**TASK OBJECTIVE**
Filter these records by the string "formă", copying each line that holds it.

#### TASK MATERIAL ####

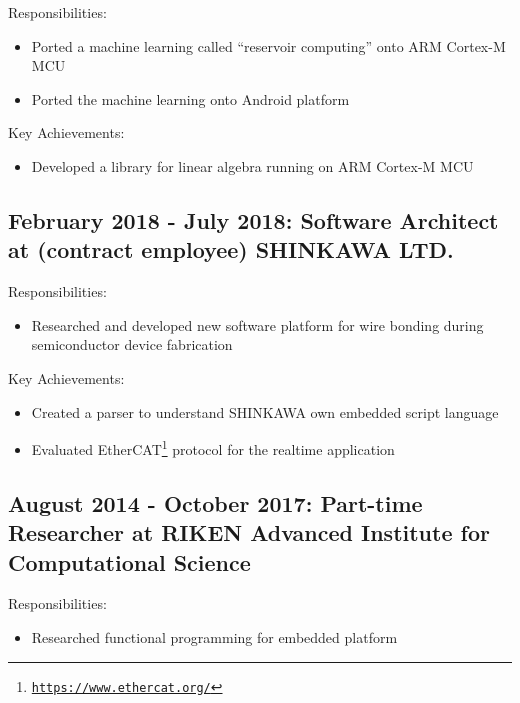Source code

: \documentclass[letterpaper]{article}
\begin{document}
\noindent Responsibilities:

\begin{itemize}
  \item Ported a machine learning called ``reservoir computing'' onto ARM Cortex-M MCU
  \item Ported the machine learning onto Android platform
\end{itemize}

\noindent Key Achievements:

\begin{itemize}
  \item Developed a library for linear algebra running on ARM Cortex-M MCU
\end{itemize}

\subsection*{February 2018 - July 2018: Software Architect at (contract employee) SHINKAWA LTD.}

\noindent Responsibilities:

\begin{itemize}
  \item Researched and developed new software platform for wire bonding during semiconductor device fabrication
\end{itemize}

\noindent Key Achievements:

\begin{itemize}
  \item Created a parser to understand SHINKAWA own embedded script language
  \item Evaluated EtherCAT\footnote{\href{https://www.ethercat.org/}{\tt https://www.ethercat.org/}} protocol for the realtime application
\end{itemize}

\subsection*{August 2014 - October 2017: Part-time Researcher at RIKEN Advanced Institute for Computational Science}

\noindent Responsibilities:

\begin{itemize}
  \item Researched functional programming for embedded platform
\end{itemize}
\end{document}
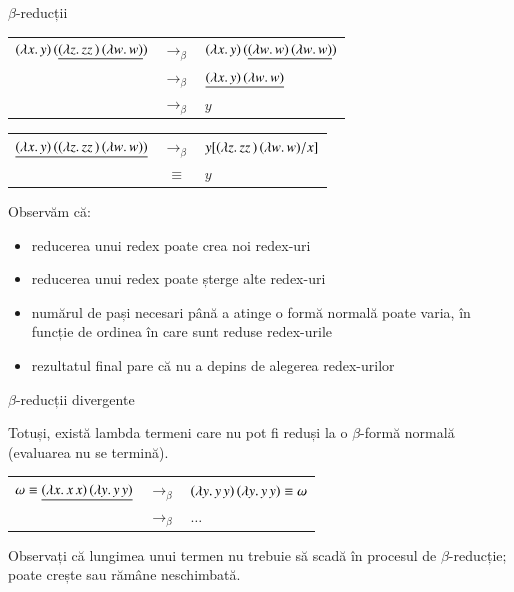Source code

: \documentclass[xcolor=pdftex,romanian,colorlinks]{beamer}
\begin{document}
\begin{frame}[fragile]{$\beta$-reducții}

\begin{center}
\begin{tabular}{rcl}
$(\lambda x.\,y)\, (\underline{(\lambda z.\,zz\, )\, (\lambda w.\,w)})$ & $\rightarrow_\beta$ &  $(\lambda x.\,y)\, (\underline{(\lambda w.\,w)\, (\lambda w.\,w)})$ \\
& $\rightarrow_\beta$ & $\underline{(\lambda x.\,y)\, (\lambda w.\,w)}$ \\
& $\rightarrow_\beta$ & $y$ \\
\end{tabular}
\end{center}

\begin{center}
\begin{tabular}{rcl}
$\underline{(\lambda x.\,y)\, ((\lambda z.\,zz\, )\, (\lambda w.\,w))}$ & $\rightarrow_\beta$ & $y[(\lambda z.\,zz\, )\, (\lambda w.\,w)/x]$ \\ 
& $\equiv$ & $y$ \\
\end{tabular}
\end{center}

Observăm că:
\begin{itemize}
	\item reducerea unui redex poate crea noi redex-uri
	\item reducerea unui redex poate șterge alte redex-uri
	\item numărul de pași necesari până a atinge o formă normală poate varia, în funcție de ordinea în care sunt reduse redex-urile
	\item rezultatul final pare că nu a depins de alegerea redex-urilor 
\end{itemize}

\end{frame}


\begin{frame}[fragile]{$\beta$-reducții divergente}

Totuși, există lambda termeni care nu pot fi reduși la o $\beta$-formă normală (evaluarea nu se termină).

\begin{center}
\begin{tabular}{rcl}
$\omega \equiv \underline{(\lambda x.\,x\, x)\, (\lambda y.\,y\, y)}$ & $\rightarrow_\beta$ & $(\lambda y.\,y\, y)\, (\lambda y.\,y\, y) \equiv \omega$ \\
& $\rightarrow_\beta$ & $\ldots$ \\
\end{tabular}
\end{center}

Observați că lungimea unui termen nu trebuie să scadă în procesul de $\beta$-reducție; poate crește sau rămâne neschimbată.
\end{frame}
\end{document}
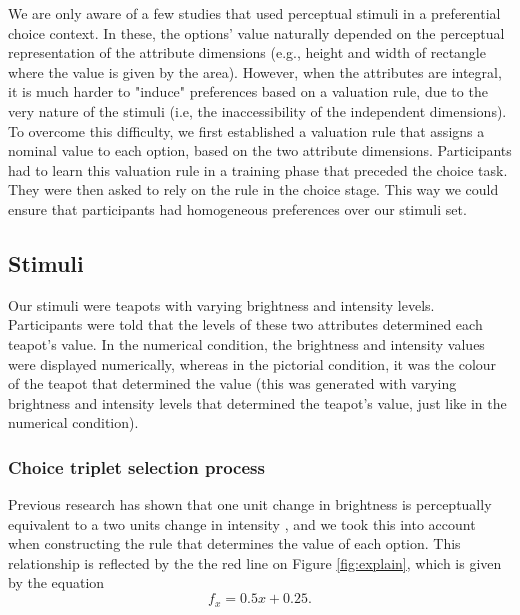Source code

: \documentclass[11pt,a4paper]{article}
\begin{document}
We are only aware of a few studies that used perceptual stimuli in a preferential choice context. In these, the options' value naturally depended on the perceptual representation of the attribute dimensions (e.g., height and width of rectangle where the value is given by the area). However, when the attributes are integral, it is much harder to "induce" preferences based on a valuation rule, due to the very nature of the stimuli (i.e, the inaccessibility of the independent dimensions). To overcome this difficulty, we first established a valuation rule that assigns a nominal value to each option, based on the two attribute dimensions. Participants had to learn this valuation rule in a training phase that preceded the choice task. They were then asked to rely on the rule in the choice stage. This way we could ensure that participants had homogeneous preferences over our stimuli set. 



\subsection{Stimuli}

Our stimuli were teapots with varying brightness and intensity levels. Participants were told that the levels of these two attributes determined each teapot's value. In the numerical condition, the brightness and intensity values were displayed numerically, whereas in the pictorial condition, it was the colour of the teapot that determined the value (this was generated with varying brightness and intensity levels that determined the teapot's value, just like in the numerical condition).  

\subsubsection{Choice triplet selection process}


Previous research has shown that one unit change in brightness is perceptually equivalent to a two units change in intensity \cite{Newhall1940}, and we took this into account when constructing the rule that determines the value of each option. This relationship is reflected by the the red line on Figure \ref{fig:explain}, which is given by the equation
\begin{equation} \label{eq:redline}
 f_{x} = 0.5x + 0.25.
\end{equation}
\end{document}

####

**RESULT OF THE EXERCISE**
	\item numărul de pași necesari până a atinge o formă normală poate varia, în funcție de ordinea în care sunt reduse redex-urile
Totuși, există lambda termeni care nu pot fi reduși la o $\beta$-formă normală (evaluarea nu se termină).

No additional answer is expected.